Outro campo onde seria importante obter apoio é no trabalho, justamente para alcançar o equilíbrio almejado. A pesquisa chegou à conclusão, porém, que os auxílios existentes hoje não são suficientes para suprir essa necessidade. As entrevistadas relataram ter acesso a alguns tipos, como auxílio-creche ou creche no escritório, licença maternidade estendida, plano de saúde compulsório para os filhos, home office na primeira infância e palestras/rodas de conversa sobre maternidade. A pontuação do grupo que possui benefícios empresariais, porém, é apenas 0,2 menor (ou seja, com pouquíssimos menos sinais de burnout) do que a do outro grupo.
“As empresas não sabem cuidar das mulheres, porque nunca precisaram. Esses tipos de auxílio precisam ser personalizados de acordo com a idade da criança e o momento de vida das mães”, defende Mariana Espíndola.

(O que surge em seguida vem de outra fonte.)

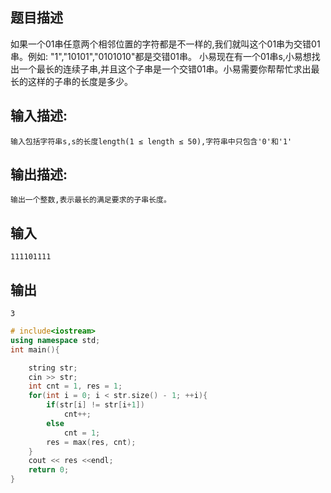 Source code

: ## 题目描述

如果一个01串任意两个相邻位置的字符都是不一样的,我们就叫这个01串为交错01串。例如: "1","10101","0101010"都是交错01串。
小易现在有一个01串s,小易想找出一个最长的连续子串,并且这个子串是一个交错01串。小易需要你帮帮忙求出最长的这样的子串的长度是多少。

## 输入描述:

```
输入包括字符串s,s的长度length(1 ≤ length ≤ 50),字符串中只包含'0'和'1'
```

## 输出描述:

```
输出一个整数,表示最长的满足要求的子串长度。
```

## 输入

```
111101111
```

## 输出

```
3
```

```C++
# include<iostream>
using namespace std;
int main(){

    string str;
    cin >> str;
    int cnt = 1, res = 1;
    for(int i = 0; i < str.size() - 1; ++i){
        if(str[i] != str[i+1])
            cnt++;
        else 
            cnt = 1;
        res = max(res, cnt);
    }
    cout << res <<endl;
    return 0;
}
```

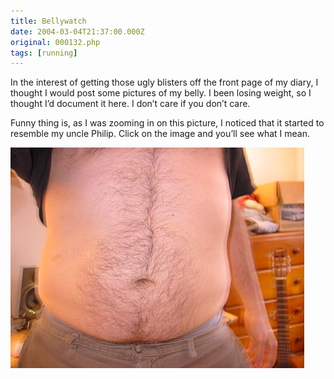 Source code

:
 ```yaml
---
title: Bellywatch
date: 2004-03-04T21:37:00.000Z
original: 000132.php
tags: [running]
---
```


In the interest of getting those ugly blisters off the front page of my diary, I thought I would post some pictures of my belly. I been losing weight, so I thought I’d document it here. I don’t care if you don’t care.

Funny thing is, as I was zooming in on this picture, I noticed that it started to resemble my uncle Philip. Click on the image and you’ll see what I mean.

<p class="polaroid" style="--deg: -2deg"><img src="./belly-0.jpg" /></p>
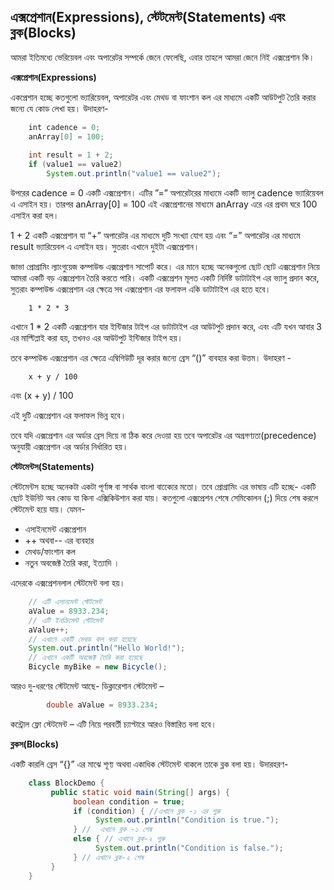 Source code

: ## এক্সপ্রেশান(Expressions), স্টেটমেন্ট(Statements) এবং ব্লক(Blocks)


আমরা ইতিমধ্যে ভেরিয়েবল এবং অপারেটর সম্পর্কে জেনে ফেলেছি, এবার তাহলে আমরা জেনে নিই এক্সপ্রেশান কি। 



**এক্সপ্রেশান(Expressions)**

একপ্রেশান হচ্ছে কতগুলো ভ্যারিয়েবল, অপারেটর এবং মেথড বা ফাংশান কল এর মাধ্যমে একটি আউটপুট তৈরি করার জন্যে যে কোড লেখা হয়।  উদাহরণ-  

```java
    ‌‌int cadence = 0;
    anArray[0] = 100;
    
    int result = 1 + 2; 
    if (value1 == value2) 
        System.out.println("value1 == value2");
```

উপরের cadence = 0 একটি এক্সপ্রেশান। এটির ‌”=” অপারেটরের মাধ্যমে একটি ভ্যালু  cadence ভ্যারিয়েবল এ এসাইন হয়। 
তারপর anArray[0] = 100 এই এক্সপ্রেশানের মাধ্যমে  anArray এরে এর প্রথম ঘরে 100 এসাইন করা হল। 

1 + 2 একটি এক্সপ্রেশান যা “+” অপারেটর এর মাধ্যমে দুটি সংখ্যা যোগ হয় এবং “=” অপারেটর এর মাধ্যমে  result ভ্যারিয়েবল এ এসাইন হয়। সুতরাং এখানে দুইটা এক্সপ্রেশান। 

জাভা প্রোগ্রামিং ল্যাংগুয়েজ কম্পাউন্ড এক্সপ্রেশান সাপোর্ট করে। এর মানে হচ্ছে অনেকগুলো ছোট ছোট এক্সপ্রেশান নিয়ে আমরা একটি বড় এক্সপ্রেশান তৈরি করতে পারি। 
একটি এক্সপ্রেশন মূলত একটি নির্দিষ্ট ডাটাটাইপ এর ভ্যালু প্রদান করে, সুতরাং কম্পাউন্ড এক্সপ্রেশান এর ক্ষেত্রে সব এক্সপ্রেশান এর ফলাফল একি ডাটাটাইপ এর হতে হবে। 
		
        1 * 2 * 3

এখানে 1 * 2 একটি এক্সপ্রেশান যার ইন্টিজার টাইপ এর ডাটাটাইপ এর আউটপুট প্রদান করে, এবং এটি যখন আবার 3 এর মাল্টিপ্লাই করা হয়, তখনও এর আউটপুট ইন্টিজার টাইপ হয়। 

তবে  কম্পাউন্ড এক্সপ্রেশান এর ক্ষেত্রে এম্বিগিউটি দূর করার জন্যে ব্রেস “()” ব্যবহার করা উত্তম। উদাহরণ - 
		
        x + y / 100

এবং 
		(x + y) / 100
        
এই দুটি এক্সপ্রেশান এর ফলাফল ভিন্ন হবে। 

তবে যদি এক্সপ্রেশান এর অর্ডার ব্রেস দিয়ে না ঠিক করে দেওয়া হয় তবে অপারেটর এর অগ্রগণ্যতা(precedence) অনুযায়ী এক্সপ্রেশান এর অর্ডার নির্ধারিত হয়। 



**স্টেটমেন্টস(Statements)**

স্টেটমেন্টস হচ্ছে অনেকটা একটা পূর্ণাঙ্গ বা সার্থক বাংলা বাক্যেের মতো। 
তবে প্রোগ্রামিং এর ভাষায় এটি হচ্ছে- একটি ছোট ইউনিট অব কোড যা কিনা এক্সিকিউশান করা যায়। কতগুলো এক্সপ্রেশন শেষে সেমিকোলন (;) দিয়ে শেষ করলে স্টেটমেন্ট হয়ে যায়। যেমন- 
 
- এসাইনমেন্ট এক্সপ্রেশান 
- ++ অথবা-- এর ব্যবহার
- মেথড/ফাংশান কল 
- নতুন অবজেক্ট তৈরি করা,  ইত্যাদি ।

এদেরকে এক্সপ্রেশনলাল স্টেটমেন্ট বলা হয়। 
```java
    // এটি এসানমেন্ট স্টেটমেন্ট
    aValue = 8933.234;
    // এটি ইনক্রিমেন্ট স্টেটমেন্ট
    aValue++;
    // এখানে একটি মেথড কল করা হয়েছে
    System.out.println("Hello World!");
    // এখানে একটি অবজেক্ট তৈরি করা হয়েছে
    Bicycle myBike = new Bicycle();
```

আরও দু-ধরণের স্টেটমেন্ট আছে- 
ডিক্লারেশান স্টেটমেন্ট – 
```java
		double aValue = 8933.234;
```
কন্ট্রোল ফ্লাে স্টেটমেন্ট – এটি নিয়ে পরবর্তী চ্যাপ্টারে আরও বিস্তারিত বলা হবে। 



**ব্লকস(Blocks)**

একটি কারলি ব্রেস “{}” এর মাঝে শূণ্য অথবা একাধিক স্টেটমেন্ট থাকলে তাকে ব্লক বলা হয়। 
উদারহরণ- 

```java
    class BlockDemo {
         public static void main(String[] args) {
              boolean condition = true;
              if (condition) { //এখানে ব্লক -১ এর শুরু 
                   System.out.println("Condition is true.");
              } //  এখানে ব্লক -১ শেষ
              else { // এখানে ব্লক-২ শুরু 
                   System.out.println("Condition is false.");
              } // এখানে ব্লক-২ শেষ 
         }
    }
```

Ainda é um desafio hercúleo ser mãe e trabalhar: seis em cada 10 respondentes da pesquisa reportaram já terem sido questionadas sobre maternidade e em processos seletivos e promoções, três em 10 se sentem inseguras de falar da vida parental na empresa, e 64% relataram impactos na carreira após a chegada dos filhos. Mas Espíndola alerta: “Conforme mais mulheres entram no mercado de trabalho, isso não vai mais ser questão só de equidade, mas de sustentabilidade para os negócios.”
Um curioso achado do levantamento foi que, desses benefícios, o que traz melhores resultados são as rodas de conversa e palestras sobre maternidade. Segundo Dani Junco, nada de novo aí. Esses ambientes servem para conectar mulheres que passam ora por situações semelhantes, ora por situações distintas, e criam com esse laço uma comunidade capaz de reduzir a sobrecarga. “É clichê dizer que juntas somos mais fortes, mas é verdade”, diz. E vital enquanto não há avanços suficientes nos âmbitos social e empresarial.